[Data provided]

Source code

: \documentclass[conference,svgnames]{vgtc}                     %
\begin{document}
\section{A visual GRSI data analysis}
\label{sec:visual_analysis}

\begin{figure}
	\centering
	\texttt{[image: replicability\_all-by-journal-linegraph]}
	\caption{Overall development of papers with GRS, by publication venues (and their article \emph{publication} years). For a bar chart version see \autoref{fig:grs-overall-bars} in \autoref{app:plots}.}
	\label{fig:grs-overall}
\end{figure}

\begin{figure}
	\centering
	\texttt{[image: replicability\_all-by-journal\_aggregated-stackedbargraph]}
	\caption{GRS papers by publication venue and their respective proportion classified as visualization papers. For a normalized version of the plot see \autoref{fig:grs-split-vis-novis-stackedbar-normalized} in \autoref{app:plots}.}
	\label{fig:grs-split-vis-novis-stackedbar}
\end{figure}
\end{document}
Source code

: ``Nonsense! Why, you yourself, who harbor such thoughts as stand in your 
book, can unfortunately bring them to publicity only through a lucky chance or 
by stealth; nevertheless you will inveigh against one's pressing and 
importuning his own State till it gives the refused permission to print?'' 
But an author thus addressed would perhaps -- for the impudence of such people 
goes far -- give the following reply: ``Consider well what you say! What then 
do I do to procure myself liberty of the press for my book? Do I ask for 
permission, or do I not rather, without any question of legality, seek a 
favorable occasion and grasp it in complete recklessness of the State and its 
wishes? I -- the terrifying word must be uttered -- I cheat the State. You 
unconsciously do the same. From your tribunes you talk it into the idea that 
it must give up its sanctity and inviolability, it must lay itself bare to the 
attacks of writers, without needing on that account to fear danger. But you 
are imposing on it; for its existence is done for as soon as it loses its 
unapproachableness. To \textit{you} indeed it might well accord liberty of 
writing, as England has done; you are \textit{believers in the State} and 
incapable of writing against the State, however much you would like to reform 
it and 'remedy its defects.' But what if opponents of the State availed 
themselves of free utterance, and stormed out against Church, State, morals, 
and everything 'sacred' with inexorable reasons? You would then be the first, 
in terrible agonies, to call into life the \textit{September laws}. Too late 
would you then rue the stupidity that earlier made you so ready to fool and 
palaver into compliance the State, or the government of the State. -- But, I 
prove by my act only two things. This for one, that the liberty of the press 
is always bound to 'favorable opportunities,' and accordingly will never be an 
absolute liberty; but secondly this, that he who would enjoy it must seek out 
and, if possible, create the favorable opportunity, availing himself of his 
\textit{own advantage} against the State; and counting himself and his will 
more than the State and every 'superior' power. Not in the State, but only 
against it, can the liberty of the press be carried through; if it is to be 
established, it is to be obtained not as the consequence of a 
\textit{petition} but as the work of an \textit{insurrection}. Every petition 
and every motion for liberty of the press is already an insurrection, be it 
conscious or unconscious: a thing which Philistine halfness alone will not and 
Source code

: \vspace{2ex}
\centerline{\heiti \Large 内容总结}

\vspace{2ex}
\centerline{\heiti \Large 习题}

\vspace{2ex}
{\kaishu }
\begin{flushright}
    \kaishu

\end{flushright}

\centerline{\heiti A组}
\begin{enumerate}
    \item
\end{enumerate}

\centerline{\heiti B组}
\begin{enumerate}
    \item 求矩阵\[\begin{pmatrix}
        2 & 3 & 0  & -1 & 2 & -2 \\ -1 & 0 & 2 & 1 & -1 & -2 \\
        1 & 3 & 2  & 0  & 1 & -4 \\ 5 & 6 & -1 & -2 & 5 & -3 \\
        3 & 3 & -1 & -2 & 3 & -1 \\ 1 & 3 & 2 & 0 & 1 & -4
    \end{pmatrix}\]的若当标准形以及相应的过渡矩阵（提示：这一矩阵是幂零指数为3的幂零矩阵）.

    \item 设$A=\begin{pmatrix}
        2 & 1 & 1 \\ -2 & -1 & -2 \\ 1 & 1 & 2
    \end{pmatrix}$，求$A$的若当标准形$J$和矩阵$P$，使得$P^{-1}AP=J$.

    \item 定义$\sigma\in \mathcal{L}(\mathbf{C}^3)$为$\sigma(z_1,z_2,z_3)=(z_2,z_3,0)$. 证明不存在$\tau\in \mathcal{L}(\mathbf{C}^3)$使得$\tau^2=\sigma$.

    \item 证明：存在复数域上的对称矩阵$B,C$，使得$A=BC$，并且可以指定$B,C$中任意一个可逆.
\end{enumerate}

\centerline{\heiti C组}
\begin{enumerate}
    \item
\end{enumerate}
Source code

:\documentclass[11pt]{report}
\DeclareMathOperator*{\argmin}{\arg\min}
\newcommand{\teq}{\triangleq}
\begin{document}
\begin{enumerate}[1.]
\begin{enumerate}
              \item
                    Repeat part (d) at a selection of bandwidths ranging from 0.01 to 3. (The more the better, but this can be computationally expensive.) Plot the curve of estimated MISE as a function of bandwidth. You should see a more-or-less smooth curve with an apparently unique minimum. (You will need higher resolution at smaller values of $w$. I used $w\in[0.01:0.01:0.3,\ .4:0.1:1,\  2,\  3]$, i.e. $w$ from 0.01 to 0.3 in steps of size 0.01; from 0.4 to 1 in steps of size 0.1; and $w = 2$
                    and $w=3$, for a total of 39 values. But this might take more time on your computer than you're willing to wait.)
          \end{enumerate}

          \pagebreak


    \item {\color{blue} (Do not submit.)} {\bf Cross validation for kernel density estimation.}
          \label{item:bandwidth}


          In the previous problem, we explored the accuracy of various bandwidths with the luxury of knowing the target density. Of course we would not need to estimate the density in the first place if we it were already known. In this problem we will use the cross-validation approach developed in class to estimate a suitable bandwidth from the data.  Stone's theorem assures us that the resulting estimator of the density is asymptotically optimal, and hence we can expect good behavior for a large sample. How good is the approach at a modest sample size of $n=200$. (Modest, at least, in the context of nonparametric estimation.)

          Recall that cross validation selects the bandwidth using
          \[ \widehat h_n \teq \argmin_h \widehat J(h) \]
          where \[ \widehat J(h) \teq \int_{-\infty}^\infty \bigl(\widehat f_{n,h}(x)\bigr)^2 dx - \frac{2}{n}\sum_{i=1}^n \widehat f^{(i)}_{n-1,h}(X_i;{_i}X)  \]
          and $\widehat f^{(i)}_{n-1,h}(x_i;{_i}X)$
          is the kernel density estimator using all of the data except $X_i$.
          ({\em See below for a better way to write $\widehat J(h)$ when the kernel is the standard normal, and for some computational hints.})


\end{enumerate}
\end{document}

[/Data provided]

#### What this task involves:
Count the lines in the data that contain the string "item", and give nothing but that number.

#### Response for this exercise:
9